Esse é um dos muitos males incrustados na legislação político-eleitoral do país e que há muito carece de uma reforma profunda. Nosso sistema é invertido: colocam-se várias dificuldades à criação de partidos (que o diga a Rede Sustentabilidade de Marina Silva), mas qualquer legenda, pelo mero fato de existir, ganha verbas e tempo de televisão. O correto deveria ser o oposto: que qualquer grupo de brasileiros pudesse criar partidos políticos sem burocracias exageradas, mas que essas legendas só tivessem acesso a recursos públicos se mostrassem ser representativas de uma parcela significativa da população.
Quanto a esse segundo aspecto, há um remédio já identificado, mas nunca aplicado. Trata-se da cláusula de barreira, constante de uma lei sancionada em meados da década de 90, mas que o Supremo Tribunal Federal (STF), em 2006, derrubou por considerá-la inconstitucional. O dispositivo previa que não teriam acesso ao Fundo Partidário e a horários de propaganda eleitoral os partidos que não tivessem obtido na eleição imediatamente anterior pelo menos 5% dos votos para a Câmara. Ao tirar dos aproveitadores a possibilidade de colocar nas mesas de negociação mecanismos tão valiosos, a cláusula seria suficientemente poderosa para inibir iniciativas do gênero.

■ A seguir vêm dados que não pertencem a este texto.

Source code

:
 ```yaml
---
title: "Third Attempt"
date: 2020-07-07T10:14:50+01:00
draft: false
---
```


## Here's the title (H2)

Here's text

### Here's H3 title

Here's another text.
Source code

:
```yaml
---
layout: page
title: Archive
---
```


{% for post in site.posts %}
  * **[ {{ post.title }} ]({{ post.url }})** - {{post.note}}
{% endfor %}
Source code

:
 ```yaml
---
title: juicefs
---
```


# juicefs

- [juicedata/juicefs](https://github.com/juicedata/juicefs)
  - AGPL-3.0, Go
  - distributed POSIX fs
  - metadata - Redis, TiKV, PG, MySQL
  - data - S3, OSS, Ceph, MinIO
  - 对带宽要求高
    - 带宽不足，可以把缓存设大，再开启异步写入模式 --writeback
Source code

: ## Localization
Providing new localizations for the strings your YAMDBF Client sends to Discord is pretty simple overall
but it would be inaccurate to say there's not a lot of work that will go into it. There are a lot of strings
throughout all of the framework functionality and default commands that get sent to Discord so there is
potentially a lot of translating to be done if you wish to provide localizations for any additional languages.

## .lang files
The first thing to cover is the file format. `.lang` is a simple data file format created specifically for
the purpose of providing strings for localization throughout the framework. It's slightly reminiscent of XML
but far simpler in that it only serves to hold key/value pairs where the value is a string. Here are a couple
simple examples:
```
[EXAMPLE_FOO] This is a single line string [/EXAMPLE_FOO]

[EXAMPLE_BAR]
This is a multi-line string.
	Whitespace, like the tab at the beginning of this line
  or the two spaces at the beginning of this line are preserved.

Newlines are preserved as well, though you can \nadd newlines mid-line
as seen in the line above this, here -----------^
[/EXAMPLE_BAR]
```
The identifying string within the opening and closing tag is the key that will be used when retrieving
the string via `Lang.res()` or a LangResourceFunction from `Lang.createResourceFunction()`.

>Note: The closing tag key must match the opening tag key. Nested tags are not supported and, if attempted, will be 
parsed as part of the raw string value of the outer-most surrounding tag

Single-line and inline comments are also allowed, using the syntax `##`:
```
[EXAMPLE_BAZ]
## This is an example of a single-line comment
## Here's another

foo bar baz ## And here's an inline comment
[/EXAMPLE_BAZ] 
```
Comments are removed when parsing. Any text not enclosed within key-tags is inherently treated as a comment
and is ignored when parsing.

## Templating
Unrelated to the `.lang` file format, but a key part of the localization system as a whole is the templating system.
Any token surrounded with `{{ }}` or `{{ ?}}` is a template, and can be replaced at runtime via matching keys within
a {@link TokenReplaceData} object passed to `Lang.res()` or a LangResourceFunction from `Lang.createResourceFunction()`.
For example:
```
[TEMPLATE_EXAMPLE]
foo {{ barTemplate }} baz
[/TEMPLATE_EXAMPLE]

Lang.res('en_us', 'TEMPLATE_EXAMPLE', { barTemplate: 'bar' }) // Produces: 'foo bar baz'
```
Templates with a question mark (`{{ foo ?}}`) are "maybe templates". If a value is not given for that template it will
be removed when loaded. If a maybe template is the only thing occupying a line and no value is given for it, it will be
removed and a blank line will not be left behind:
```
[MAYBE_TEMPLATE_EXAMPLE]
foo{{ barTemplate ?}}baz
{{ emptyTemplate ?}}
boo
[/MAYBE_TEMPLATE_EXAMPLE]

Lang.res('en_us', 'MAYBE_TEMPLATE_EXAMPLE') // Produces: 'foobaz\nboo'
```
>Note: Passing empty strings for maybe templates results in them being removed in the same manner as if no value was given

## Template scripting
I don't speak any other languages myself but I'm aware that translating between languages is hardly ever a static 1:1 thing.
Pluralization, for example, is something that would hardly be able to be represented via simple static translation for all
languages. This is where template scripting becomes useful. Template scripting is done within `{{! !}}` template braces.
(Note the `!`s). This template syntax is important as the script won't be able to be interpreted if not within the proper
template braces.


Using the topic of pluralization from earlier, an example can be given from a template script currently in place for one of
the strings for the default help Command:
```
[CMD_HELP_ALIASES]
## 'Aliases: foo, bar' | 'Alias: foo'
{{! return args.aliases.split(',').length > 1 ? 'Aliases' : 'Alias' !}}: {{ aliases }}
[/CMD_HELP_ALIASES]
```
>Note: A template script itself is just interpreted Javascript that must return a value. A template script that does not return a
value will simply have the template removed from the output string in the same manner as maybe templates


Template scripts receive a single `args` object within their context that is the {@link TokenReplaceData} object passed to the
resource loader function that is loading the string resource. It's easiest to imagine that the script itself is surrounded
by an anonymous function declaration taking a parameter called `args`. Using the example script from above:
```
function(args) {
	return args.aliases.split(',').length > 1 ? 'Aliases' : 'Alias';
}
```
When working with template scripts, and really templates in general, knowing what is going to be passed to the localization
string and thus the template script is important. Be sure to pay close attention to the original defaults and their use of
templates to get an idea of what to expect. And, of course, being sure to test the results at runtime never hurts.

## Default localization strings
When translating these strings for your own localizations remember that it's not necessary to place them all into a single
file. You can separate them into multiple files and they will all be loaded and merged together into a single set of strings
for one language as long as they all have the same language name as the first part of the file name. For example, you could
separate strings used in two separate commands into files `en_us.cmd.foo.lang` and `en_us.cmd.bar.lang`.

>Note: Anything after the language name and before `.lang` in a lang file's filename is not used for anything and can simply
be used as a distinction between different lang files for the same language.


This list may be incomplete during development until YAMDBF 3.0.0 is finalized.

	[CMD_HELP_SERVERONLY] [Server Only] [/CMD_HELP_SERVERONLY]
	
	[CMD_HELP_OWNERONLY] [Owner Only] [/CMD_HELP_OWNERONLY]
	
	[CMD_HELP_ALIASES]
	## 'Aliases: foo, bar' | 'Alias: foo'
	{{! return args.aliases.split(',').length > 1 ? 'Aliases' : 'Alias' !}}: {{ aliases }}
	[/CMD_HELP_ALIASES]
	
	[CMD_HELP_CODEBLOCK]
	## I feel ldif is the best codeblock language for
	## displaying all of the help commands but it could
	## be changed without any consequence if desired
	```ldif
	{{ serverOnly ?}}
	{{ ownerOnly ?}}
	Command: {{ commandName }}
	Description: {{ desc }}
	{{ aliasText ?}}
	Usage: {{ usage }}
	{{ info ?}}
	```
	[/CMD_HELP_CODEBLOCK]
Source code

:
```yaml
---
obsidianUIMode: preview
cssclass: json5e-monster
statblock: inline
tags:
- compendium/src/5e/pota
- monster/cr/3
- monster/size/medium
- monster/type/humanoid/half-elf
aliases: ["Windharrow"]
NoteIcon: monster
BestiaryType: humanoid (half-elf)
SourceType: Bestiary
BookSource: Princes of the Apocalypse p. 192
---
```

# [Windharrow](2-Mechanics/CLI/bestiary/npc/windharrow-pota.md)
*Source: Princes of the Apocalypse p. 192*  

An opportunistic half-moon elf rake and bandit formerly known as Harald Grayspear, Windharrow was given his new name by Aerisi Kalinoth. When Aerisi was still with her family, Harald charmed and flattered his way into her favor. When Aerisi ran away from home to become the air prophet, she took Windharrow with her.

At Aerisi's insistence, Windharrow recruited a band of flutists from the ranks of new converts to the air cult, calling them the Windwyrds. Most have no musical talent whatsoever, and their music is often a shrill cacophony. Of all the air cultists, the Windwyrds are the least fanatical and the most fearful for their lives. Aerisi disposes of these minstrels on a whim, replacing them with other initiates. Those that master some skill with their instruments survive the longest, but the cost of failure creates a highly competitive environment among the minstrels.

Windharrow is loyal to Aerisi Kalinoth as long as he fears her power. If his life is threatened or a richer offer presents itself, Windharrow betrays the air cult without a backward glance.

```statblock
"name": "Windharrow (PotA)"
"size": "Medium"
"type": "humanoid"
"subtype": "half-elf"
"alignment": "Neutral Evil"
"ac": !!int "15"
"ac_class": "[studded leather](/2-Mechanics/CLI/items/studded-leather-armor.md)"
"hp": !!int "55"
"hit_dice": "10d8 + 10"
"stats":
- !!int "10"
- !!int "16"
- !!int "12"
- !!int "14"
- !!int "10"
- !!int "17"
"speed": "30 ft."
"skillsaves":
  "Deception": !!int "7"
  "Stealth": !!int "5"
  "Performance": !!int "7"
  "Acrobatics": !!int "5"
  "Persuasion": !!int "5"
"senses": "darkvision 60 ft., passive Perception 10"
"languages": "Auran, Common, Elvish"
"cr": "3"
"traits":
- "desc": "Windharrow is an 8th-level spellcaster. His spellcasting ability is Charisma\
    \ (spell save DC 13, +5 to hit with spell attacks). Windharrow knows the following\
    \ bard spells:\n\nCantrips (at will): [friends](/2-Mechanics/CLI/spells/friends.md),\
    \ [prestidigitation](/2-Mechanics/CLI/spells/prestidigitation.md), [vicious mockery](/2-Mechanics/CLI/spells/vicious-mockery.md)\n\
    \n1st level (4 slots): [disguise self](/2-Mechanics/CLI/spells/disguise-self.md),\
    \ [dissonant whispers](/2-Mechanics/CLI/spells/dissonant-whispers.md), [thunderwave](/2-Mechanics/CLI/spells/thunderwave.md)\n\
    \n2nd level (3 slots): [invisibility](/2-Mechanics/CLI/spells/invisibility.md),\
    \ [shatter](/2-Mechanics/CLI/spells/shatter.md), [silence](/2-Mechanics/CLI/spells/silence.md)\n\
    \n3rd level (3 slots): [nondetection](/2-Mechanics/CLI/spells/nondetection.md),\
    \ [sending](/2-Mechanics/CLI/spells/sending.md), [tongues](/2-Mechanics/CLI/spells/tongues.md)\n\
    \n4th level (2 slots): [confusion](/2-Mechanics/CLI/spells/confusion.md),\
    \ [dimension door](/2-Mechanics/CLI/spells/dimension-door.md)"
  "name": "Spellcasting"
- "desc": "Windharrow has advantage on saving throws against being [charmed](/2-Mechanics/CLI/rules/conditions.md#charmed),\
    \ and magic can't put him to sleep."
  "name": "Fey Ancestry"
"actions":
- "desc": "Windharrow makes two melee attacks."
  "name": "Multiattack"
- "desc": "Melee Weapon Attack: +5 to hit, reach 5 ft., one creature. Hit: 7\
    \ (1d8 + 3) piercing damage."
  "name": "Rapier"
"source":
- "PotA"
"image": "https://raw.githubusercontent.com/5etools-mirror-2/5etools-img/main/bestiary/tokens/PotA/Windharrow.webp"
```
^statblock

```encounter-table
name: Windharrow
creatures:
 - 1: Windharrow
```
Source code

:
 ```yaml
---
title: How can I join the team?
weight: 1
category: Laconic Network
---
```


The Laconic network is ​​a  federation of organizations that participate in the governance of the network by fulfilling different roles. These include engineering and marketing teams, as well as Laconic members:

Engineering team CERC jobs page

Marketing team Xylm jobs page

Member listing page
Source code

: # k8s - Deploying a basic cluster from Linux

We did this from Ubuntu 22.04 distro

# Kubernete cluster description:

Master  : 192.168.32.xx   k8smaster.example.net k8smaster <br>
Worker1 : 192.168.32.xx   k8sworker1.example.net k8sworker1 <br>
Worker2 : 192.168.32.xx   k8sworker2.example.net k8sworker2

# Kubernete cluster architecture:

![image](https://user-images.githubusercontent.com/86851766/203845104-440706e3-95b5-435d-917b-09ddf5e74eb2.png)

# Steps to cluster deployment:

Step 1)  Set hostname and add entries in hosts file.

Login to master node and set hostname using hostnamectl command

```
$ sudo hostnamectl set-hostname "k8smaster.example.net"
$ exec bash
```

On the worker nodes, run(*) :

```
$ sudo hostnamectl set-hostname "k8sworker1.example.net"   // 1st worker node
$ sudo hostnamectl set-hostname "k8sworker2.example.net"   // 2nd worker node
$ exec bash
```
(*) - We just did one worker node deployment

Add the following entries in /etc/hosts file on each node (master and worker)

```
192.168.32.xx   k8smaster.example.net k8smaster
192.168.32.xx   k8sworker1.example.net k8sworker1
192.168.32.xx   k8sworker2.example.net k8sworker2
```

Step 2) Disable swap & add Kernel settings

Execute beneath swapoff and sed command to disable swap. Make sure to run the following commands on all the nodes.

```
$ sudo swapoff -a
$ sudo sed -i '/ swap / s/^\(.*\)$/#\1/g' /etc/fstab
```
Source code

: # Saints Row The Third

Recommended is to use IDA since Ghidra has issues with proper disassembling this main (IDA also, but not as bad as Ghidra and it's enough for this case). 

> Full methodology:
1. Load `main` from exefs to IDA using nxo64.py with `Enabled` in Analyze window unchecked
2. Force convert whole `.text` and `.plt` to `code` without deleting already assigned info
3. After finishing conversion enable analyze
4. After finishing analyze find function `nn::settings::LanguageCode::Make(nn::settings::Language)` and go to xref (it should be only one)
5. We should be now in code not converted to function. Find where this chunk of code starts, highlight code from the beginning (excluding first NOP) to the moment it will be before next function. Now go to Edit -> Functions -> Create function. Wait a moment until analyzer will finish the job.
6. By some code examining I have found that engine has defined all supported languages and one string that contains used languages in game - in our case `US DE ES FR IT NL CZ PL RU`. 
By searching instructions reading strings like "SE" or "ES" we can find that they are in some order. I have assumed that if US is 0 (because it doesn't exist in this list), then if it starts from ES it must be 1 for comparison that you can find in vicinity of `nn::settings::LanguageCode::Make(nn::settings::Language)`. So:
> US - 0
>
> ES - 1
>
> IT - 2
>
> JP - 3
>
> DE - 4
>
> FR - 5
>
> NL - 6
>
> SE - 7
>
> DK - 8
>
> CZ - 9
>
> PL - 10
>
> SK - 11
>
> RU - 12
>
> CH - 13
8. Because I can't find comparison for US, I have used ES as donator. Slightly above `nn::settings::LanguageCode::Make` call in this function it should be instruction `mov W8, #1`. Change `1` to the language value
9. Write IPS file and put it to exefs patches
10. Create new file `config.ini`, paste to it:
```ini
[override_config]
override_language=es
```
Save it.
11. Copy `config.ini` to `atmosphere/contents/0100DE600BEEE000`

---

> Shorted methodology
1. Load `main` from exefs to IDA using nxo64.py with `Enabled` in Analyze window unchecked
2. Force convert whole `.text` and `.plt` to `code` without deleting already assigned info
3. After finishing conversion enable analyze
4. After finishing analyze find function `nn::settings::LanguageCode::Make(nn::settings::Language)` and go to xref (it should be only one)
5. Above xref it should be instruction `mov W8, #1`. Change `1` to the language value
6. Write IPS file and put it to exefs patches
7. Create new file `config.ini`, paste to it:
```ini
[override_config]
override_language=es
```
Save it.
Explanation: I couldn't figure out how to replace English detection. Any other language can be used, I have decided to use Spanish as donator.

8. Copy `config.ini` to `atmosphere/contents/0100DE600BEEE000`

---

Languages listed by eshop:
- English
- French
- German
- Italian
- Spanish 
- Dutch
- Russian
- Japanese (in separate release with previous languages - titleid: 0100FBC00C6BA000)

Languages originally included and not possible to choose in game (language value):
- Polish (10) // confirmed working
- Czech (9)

O STF preferiu entender que não devem ser cerceados os direitos constitucionais que asseguram a livre associação e a representação das minorias, impondo como restrição apenas a condição de que não atentem contra a soberania nacional. Ministros do Supremo concordam, no entanto, que é necessário impor limites ao clientelismo. Já se pronunciaram claramente a respeito por exemplo, o ex-presidente do STF Joaquim Barbosa e o atual presidente do Tribunal Superior Eleitoral (TSE), Dias Toffoli, também ministro do STF. Eles chegaram a concordar que o Supremo errou ao escancarar as portas para a formação oportunista de novos partidos – Toffoli voltou a repetir o raciocínio depois do resultado de domingo.
Tramita no Congresso o texto de uma reforma política proposta pelo Executivo e que prevê a institucionalização da cláusula de barreira. Nessa versão, partidos que fiquem abaixo do patamar determinado não estão impedidos de eleger deputados, mas terão acesso vedado ao grosso do Fundo Partidário e do horário político. Falta, no entanto, a chamada “vontade política” dos congressistas em votar o conjunto de dispositivos depuradores nela contidos – entre eles, o que impõe a barreira. Justamente porque, na medida em que mais partidos existirem, independentemente de sua representatividade, mais dificuldades à governabilidade podem ser trocadas por facilidades que interessam a uns poucos.
A esperança, embora pálida, é de que o Congresso a ser empossado em janeiro dê seguimento célere, após o devido debate, à reforma política. Sem ela, nenhuma de todas as outras reformas de que o Brasil depende para empreender o seu desenvolvimento econômico e social será viável.